**PROBLEM TO SOLVE**
A single number is the expected answer: the count of lines in the records below that contain "height".

Plain-text document sources
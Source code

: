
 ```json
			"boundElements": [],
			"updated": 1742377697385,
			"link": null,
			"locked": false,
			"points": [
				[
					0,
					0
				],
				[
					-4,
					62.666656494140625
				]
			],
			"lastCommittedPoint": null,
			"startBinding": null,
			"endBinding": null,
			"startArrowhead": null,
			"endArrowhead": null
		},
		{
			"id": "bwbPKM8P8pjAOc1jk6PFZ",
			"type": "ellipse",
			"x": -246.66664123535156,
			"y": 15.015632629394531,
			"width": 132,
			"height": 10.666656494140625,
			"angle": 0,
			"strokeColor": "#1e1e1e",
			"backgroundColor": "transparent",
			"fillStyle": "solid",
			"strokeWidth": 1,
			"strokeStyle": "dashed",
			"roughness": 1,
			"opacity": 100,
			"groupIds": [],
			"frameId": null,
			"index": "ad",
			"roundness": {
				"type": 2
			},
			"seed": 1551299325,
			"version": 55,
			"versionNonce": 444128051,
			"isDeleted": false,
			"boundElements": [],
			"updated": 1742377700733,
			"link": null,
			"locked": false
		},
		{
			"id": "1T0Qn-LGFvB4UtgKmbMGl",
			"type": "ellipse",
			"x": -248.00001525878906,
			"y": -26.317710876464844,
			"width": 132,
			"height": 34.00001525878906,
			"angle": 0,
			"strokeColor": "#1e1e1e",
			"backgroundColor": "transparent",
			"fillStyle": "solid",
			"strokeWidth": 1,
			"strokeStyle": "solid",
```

**EXERCISE ANSWER**
2